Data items
━━━━━━━━
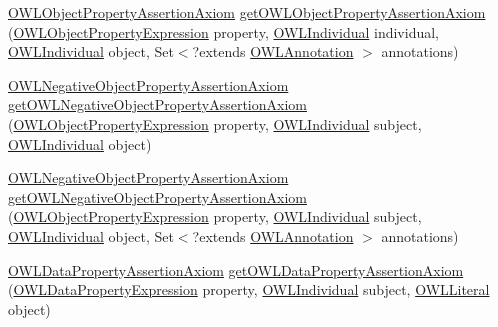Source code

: \begin{DoxyCompactItemize}
\item 
\hyperlink{interfaceorg_1_1semanticweb_1_1owlapi_1_1model_1_1_o_w_l_object_property_assertion_axiom}{O\-W\-L\-Object\-Property\-Assertion\-Axiom} \hyperlink{interfaceorg_1_1semanticweb_1_1owlapi_1_1model_1_1_o_w_l_data_factory_ae28747f1e16d4be4c7019d0c297dce16}{get\-O\-W\-L\-Object\-Property\-Assertion\-Axiom} (\hyperlink{interfaceorg_1_1semanticweb_1_1owlapi_1_1model_1_1_o_w_l_object_property_expression}{O\-W\-L\-Object\-Property\-Expression} property, \hyperlink{interfaceorg_1_1semanticweb_1_1owlapi_1_1model_1_1_o_w_l_individual}{O\-W\-L\-Individual} individual, \hyperlink{interfaceorg_1_1semanticweb_1_1owlapi_1_1model_1_1_o_w_l_individual}{O\-W\-L\-Individual} object, Set$<$?extends \hyperlink{interfaceorg_1_1semanticweb_1_1owlapi_1_1model_1_1_o_w_l_annotation}{O\-W\-L\-Annotation} $>$ annotations)
\item 
\hyperlink{interfaceorg_1_1semanticweb_1_1owlapi_1_1model_1_1_o_w_l_negative_object_property_assertion_axiom}{O\-W\-L\-Negative\-Object\-Property\-Assertion\-Axiom} \hyperlink{interfaceorg_1_1semanticweb_1_1owlapi_1_1model_1_1_o_w_l_data_factory_a16ab76ac6ecd9848b168e87b6e6b17ce}{get\-O\-W\-L\-Negative\-Object\-Property\-Assertion\-Axiom} (\hyperlink{interfaceorg_1_1semanticweb_1_1owlapi_1_1model_1_1_o_w_l_object_property_expression}{O\-W\-L\-Object\-Property\-Expression} property, \hyperlink{interfaceorg_1_1semanticweb_1_1owlapi_1_1model_1_1_o_w_l_individual}{O\-W\-L\-Individual} subject, \hyperlink{interfaceorg_1_1semanticweb_1_1owlapi_1_1model_1_1_o_w_l_individual}{O\-W\-L\-Individual} object)
\item 
\hyperlink{interfaceorg_1_1semanticweb_1_1owlapi_1_1model_1_1_o_w_l_negative_object_property_assertion_axiom}{O\-W\-L\-Negative\-Object\-Property\-Assertion\-Axiom} \hyperlink{interfaceorg_1_1semanticweb_1_1owlapi_1_1model_1_1_o_w_l_data_factory_ab5c34e4fb06f07c6491bd07af2bc3af2}{get\-O\-W\-L\-Negative\-Object\-Property\-Assertion\-Axiom} (\hyperlink{interfaceorg_1_1semanticweb_1_1owlapi_1_1model_1_1_o_w_l_object_property_expression}{O\-W\-L\-Object\-Property\-Expression} property, \hyperlink{interfaceorg_1_1semanticweb_1_1owlapi_1_1model_1_1_o_w_l_individual}{O\-W\-L\-Individual} subject, \hyperlink{interfaceorg_1_1semanticweb_1_1owlapi_1_1model_1_1_o_w_l_individual}{O\-W\-L\-Individual} object, Set$<$?extends \hyperlink{interfaceorg_1_1semanticweb_1_1owlapi_1_1model_1_1_o_w_l_annotation}{O\-W\-L\-Annotation} $>$ annotations)
\item 
\hyperlink{interfaceorg_1_1semanticweb_1_1owlapi_1_1model_1_1_o_w_l_data_property_assertion_axiom}{O\-W\-L\-Data\-Property\-Assertion\-Axiom} \hyperlink{interfaceorg_1_1semanticweb_1_1owlapi_1_1model_1_1_o_w_l_data_factory_ac8e88bf2ba7d6da063983233ba6c167f}{get\-O\-W\-L\-Data\-Property\-Assertion\-Axiom} (\hyperlink{interfaceorg_1_1semanticweb_1_1owlapi_1_1model_1_1_o_w_l_data_property_expression}{O\-W\-L\-Data\-Property\-Expression} property, \hyperlink{interfaceorg_1_1semanticweb_1_1owlapi_1_1model_1_1_o_w_l_individual}{O\-W\-L\-Individual} subject, \hyperlink{interfaceorg_1_1semanticweb_1_1owlapi_1_1model_1_1_o_w_l_literal}{O\-W\-L\-Literal} object)

\end{DoxyCompactItemize}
━━━━━━━━
The records above are to be duplicated exactly, pictures left out.

Source code

: \begin{DoxyCompactItemize}
\item 
\hyperlink{interfaceorg_1_1semanticweb_1_1owlapi_1_1model_1_1_o_w_l_object_property_assertion_axiom}{O\-W\-L\-Object\-Property\-Assertion\-Axiom} \hyperlink{interfaceorg_1_1semanticweb_1_1owlapi_1_1model_1_1_o_w_l_data_factory_ae28747f1e16d4be4c7019d0c297dce16}{get\-O\-W\-L\-Object\-Property\-Assertion\-Axiom} (\hyperlink{interfaceorg_1_1semanticweb_1_1owlapi_1_1model_1_1_o_w_l_object_property_expression}{O\-W\-L\-Object\-Property\-Expression} property, \hyperlink{interfaceorg_1_1semanticweb_1_1owlapi_1_1model_1_1_o_w_l_individual}{O\-W\-L\-Individual} individual, \hyperlink{interfaceorg_1_1semanticweb_1_1owlapi_1_1model_1_1_o_w_l_individual}{O\-W\-L\-Individual} object, Set$<$?extends \hyperlink{interfaceorg_1_1semanticweb_1_1owlapi_1_1model_1_1_o_w_l_annotation}{O\-W\-L\-Annotation} $>$ annotations)
\item 
\hyperlink{interfaceorg_1_1semanticweb_1_1owlapi_1_1model_1_1_o_w_l_negative_object_property_assertion_axiom}{O\-W\-L\-Negative\-Object\-Property\-Assertion\-Axiom} \hyperlink{interfaceorg_1_1semanticweb_1_1owlapi_1_1model_1_1_o_w_l_data_factory_a16ab76ac6ecd9848b168e87b6e6b17ce}{get\-O\-W\-L\-Negative\-Object\-Property\-Assertion\-Axiom} (\hyperlink{interfaceorg_1_1semanticweb_1_1owlapi_1_1model_1_1_o_w_l_object_property_expression}{O\-W\-L\-Object\-Property\-Expression} property, \hyperlink{interfaceorg_1_1semanticweb_1_1owlapi_1_1model_1_1_o_w_l_individual}{O\-W\-L\-Individual} subject, \hyperlink{interfaceorg_1_1semanticweb_1_1owlapi_1_1model_1_1_o_w_l_individual}{O\-W\-L\-Individual} object)
\item 
\hyperlink{interfaceorg_1_1semanticweb_1_1owlapi_1_1model_1_1_o_w_l_negative_object_property_assertion_axiom}{O\-W\-L\-Negative\-Object\-Property\-Assertion\-Axiom} \hyperlink{interfaceorg_1_1semanticweb_1_1owlapi_1_1model_1_1_o_w_l_data_factory_ab5c34e4fb06f07c6491bd07af2bc3af2}{get\-O\-W\-L\-Negative\-Object\-Property\-Assertion\-Axiom} (\hyperlink{interfaceorg_1_1semanticweb_1_1owlapi_1_1model_1_1_o_w_l_object_property_expression}{O\-W\-L\-Object\-Property\-Expression} property, \hyperlink{interfaceorg_1_1semanticweb_1_1owlapi_1_1model_1_1_o_w_l_individual}{O\-W\-L\-Individual} subject, \hyperlink{interfaceorg_1_1semanticweb_1_1owlapi_1_1model_1_1_o_w_l_individual}{O\-W\-L\-Individual} object, Set$<$?extends \hyperlink{interfaceorg_1_1semanticweb_1_1owlapi_1_1model_1_1_o_w_l_annotation}{O\-W\-L\-Annotation} $>$ annotations)
\item 
\hyperlink{interfaceorg_1_1semanticweb_1_1owlapi_1_1model_1_1_o_w_l_data_property_assertion_axiom}{O\-W\-L\-Data\-Property\-Assertion\-Axiom} \hyperlink{interfaceorg_1_1semanticweb_1_1owlapi_1_1model_1_1_o_w_l_data_factory_ac8e88bf2ba7d6da063983233ba6c167f}{get\-O\-W\-L\-Data\-Property\-Assertion\-Axiom} (\hyperlink{interfaceorg_1_1semanticweb_1_1owlapi_1_1model_1_1_o_w_l_data_property_expression}{O\-W\-L\-Data\-Property\-Expression} property, \hyperlink{interfaceorg_1_1semanticweb_1_1owlapi_1_1model_1_1_o_w_l_individual}{O\-W\-L\-Individual} subject, \hyperlink{interfaceorg_1_1semanticweb_1_1owlapi_1_1model_1_1_o_w_l_literal}{O\-W\-L\-Literal} object)

\end{DoxyCompactItemize}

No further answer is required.